Source records
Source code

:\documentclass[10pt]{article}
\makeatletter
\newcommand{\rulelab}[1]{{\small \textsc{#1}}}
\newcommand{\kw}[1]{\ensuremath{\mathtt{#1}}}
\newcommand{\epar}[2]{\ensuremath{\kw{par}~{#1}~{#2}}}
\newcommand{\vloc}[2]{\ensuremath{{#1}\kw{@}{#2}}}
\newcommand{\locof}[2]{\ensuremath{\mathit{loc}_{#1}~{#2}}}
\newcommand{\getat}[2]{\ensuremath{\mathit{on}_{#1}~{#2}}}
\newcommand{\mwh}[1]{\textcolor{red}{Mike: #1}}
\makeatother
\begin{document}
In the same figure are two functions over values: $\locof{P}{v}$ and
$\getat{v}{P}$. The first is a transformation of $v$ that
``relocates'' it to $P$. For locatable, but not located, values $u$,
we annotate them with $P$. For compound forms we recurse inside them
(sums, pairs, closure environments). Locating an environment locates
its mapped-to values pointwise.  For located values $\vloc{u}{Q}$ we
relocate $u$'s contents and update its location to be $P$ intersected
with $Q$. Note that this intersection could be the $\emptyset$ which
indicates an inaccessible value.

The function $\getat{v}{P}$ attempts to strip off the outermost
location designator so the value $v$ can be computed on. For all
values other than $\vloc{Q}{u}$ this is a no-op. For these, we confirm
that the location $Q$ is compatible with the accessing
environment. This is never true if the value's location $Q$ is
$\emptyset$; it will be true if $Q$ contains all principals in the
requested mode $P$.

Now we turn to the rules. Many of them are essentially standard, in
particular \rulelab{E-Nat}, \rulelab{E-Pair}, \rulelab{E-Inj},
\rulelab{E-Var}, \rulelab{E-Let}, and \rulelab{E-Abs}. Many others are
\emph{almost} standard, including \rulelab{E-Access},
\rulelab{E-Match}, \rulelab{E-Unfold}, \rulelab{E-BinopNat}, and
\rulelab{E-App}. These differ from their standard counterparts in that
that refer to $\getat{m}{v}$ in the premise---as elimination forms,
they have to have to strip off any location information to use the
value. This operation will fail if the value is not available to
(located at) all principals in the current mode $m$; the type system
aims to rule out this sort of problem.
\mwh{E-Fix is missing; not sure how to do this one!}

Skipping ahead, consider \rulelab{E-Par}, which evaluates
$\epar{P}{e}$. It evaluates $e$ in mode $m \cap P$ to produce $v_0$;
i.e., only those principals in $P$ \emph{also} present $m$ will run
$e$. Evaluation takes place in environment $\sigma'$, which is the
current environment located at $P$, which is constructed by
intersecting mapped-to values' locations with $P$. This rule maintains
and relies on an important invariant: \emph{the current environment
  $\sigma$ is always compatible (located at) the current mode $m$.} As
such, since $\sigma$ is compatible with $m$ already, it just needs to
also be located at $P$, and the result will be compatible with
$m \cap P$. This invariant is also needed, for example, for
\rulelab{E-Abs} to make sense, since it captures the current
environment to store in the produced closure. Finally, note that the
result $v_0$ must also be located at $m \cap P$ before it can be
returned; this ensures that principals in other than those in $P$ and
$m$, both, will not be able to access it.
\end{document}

--

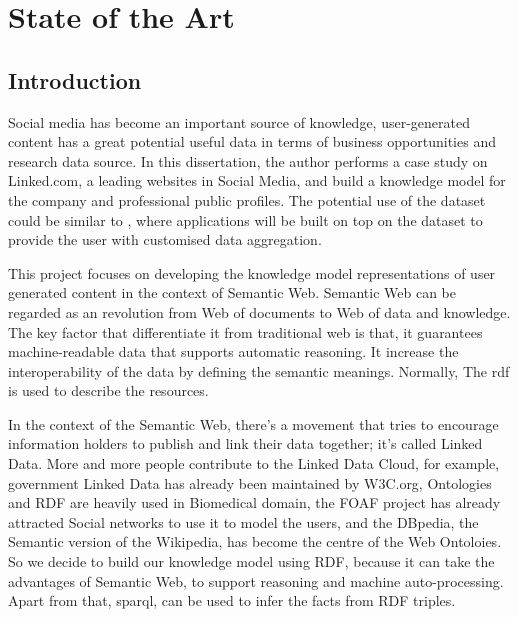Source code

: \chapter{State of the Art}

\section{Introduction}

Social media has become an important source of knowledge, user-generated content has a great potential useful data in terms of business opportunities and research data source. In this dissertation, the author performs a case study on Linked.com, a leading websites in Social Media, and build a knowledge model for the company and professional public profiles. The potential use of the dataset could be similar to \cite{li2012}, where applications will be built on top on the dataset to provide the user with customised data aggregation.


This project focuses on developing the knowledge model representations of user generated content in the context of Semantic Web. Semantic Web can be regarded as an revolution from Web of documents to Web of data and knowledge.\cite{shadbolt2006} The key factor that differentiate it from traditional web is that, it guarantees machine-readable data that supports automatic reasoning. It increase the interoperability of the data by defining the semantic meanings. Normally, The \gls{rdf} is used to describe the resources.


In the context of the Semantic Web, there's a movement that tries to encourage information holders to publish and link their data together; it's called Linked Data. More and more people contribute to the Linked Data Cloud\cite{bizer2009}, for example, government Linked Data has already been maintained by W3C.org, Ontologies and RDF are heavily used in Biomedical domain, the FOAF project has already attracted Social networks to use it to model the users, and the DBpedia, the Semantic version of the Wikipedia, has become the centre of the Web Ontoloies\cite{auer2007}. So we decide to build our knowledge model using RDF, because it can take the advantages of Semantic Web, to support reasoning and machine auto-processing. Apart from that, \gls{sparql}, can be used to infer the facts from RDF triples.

• **What the task asks**:
Could you write out, exactly as they stand, only the lines above that begin at the line with "(located at) all" and stop after the line with "which is the"?

• **Written reply**:
(located at) all principals in the current mode $m$; the type system
aims to rule out this sort of problem.
\mwh{E-Fix is missing; not sure how to do this one!}

Skipping ahead, consider \rulelab{E-Par}, which evaluates
$\epar{P}{e}$. It evaluates $e$ in mode $m \cap P$ to produce $v_0$;
i.e., only those principals in $P$ \emph{also} present $m$ will run
$e$. Evaluation takes place in environment $\sigma'$, which is the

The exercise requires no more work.